By the time I first visited the UK in the 70s, these people had all but disappeared, with the exception of the flower-sellers. Other than that, the only remnant of this tradition is the common ‘back-of-the-lorry’ traders selling fake expensive perfumes, watches and jewellery. In similar vein, I recall that when I moved to Guildford in the early 80s, the two main streets had their fair share of small, specialist shops – i.e. butchers, greengrocers, bakeries, sweetshops and the ever-present florists. By the time I left in 2001, they had all gone except for the florists. What, in my opinion, makes such shops stand out from the retail chain outlets and giant supermarkets/hypermarkets is the specialised, personalised service they provide. Although I’m not really qualified to make socio-economic arguments in favour of preserving the now-dying small shops, I just feel that the UK will soon have lost part of the very fabric that makes small cities and towns such warm, charming places to live.
Fortunately, here in Jordan we have not yet lost the small greengrocers, the butchers, dairy, cheese and pickles shops, the nuts and sweetmeats shops, the small bakeries, the small watch repair shops, or the local family jewellery shop – not to mention small restaurants. This is not to say that they’re not now all under attack from the giants – global, regional and local – but so far they have managed to withstand the onslaught of globalisation and standardisation and as our attachment to them here in Jordan has not yet been sufficiently weakened by the lure of online shopping, they may well still have many years of life in front of them. On a personal level, I still enjoy a very warm relationship with my local butcher, carpenter, tailor and next-door greengrocer. I have implicit faith in them; and, in addition to being personal and immediate, the service they provide is of the highest standard. This does of course come at a cost when one compares it with the prices charged by the large chains, but I feel too strongly about the value of small local shops to object to the marginal additional cost I incur.

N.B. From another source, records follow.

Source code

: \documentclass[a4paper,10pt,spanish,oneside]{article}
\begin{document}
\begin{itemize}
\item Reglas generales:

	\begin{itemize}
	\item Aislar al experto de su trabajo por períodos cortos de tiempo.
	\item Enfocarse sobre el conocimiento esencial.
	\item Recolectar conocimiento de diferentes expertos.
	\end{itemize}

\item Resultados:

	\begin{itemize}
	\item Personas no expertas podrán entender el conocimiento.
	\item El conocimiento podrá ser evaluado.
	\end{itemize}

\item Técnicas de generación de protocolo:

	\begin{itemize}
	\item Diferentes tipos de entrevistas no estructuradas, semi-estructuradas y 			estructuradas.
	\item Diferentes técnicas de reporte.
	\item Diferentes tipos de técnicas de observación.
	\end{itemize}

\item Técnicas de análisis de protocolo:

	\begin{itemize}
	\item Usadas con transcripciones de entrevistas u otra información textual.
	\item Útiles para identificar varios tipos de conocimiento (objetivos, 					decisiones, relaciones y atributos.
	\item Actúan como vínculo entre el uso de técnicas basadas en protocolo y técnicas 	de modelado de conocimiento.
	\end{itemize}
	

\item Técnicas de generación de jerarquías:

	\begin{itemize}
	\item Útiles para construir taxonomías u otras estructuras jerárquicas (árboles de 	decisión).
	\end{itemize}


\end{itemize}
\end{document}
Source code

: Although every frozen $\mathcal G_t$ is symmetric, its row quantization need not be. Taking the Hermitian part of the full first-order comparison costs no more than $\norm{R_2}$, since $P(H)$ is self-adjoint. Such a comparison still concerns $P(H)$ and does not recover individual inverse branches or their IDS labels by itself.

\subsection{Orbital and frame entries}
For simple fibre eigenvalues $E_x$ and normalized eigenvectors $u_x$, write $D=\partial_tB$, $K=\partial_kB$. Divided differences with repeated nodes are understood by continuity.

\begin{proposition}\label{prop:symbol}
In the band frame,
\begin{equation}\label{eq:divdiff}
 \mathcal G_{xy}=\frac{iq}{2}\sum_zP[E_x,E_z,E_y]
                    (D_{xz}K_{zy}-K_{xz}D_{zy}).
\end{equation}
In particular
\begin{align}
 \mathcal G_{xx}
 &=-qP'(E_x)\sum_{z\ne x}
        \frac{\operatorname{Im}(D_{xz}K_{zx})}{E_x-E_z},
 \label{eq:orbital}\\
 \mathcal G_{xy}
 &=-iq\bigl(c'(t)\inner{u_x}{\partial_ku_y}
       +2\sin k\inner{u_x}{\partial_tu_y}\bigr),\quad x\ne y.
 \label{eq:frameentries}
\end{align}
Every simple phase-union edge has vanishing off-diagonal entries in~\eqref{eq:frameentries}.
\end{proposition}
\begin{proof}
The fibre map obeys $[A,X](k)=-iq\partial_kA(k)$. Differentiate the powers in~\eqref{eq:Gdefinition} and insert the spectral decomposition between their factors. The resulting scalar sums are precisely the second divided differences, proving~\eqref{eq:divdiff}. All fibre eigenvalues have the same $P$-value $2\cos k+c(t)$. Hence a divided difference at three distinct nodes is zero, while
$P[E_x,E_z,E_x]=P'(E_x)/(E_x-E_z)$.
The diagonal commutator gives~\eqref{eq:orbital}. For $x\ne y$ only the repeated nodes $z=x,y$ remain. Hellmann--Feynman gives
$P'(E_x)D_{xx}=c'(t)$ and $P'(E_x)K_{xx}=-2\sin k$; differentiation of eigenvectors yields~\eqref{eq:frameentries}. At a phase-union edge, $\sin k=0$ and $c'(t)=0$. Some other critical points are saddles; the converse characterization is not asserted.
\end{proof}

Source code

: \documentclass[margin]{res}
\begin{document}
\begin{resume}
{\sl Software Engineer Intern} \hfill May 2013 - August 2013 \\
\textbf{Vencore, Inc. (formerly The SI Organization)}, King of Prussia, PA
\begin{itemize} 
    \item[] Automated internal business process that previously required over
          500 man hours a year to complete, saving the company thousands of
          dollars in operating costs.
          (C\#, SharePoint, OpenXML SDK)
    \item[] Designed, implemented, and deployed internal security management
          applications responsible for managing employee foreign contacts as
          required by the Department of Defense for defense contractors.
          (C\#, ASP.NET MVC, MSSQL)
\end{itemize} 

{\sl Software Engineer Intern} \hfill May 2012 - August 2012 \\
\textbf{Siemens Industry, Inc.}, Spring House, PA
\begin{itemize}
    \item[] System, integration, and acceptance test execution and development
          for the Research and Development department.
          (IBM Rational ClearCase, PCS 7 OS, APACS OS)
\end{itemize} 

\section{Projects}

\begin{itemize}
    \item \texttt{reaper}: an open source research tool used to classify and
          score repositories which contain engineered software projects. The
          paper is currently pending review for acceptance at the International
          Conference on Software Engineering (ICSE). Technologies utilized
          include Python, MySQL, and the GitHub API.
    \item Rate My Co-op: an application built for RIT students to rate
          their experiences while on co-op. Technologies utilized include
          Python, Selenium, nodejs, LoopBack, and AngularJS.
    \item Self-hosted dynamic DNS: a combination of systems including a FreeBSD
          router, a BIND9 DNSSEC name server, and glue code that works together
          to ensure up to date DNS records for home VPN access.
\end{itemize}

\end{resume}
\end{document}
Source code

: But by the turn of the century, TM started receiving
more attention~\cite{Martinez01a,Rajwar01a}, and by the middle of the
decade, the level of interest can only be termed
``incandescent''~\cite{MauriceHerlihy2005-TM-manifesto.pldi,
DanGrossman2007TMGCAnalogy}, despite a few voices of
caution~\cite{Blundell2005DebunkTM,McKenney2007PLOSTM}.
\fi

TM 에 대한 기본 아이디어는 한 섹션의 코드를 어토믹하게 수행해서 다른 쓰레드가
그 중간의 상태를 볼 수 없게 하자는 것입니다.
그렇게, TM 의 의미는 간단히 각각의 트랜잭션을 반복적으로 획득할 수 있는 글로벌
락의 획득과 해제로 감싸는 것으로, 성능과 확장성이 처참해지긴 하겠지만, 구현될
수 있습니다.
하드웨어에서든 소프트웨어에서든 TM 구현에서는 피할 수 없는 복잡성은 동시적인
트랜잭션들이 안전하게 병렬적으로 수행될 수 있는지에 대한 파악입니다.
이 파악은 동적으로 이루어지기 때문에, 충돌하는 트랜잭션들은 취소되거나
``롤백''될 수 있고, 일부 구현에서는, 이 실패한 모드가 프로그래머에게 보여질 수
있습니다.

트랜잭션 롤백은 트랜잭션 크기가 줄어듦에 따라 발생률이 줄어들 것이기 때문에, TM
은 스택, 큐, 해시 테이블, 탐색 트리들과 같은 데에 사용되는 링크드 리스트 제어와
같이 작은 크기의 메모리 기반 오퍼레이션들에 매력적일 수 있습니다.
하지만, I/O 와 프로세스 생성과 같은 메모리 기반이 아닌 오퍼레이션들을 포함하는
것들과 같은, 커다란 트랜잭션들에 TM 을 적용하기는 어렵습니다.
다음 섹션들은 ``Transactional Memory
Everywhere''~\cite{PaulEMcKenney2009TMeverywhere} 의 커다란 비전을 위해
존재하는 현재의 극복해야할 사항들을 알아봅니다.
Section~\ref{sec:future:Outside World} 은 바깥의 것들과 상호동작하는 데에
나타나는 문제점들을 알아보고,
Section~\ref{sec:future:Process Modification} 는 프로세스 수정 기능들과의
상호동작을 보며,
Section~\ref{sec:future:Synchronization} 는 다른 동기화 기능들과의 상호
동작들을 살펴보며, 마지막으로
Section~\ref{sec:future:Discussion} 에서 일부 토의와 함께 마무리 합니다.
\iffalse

Besides the itinerant hawkers and the small shops here in Jordan we have two other types of street vendor. There are what are known as ‘bastahs’ – unauthorised sales-points where the merchandise is displayed on the pavement. These can be a nuisance if you’re a pedestrian trying to make your way along a busy street, and they are sometimes associated with crime. Despite continuing efforts by the municipal authorities to regulate them, they remain both popular and controversial at the same time. Recently there was a public outcry when the Amman municipal authorities destroyed the merchandise of an unauthorised fruit seller. Then there are also the people you find at traffic lights selling everything from flowers to strawberries and from children’s toys to chewing gum. This is sometimes regarded as disguised begging, especially when the hawker is a young boy or girl not above 12 or 14 years of age. Personally, I don’t object to them as long as they are not too persistent and – in the absence of effective and thorough social welfare programmes, we’re bound to see them operating for some considerable time to come. One person I used to see quite frequently was a physically handicapped young woman in her mid-twenties, with a lovely, affectionate smile, who used to squeeze her wheelchair between stationary cars at the traffic lights near my home, in order to beg from the drivers. She disappeared two years ago. I hope that her life has taken a turn for the better and that she is safe and sound somewhere. Her activities never did anyone any harm, and I still miss her smile.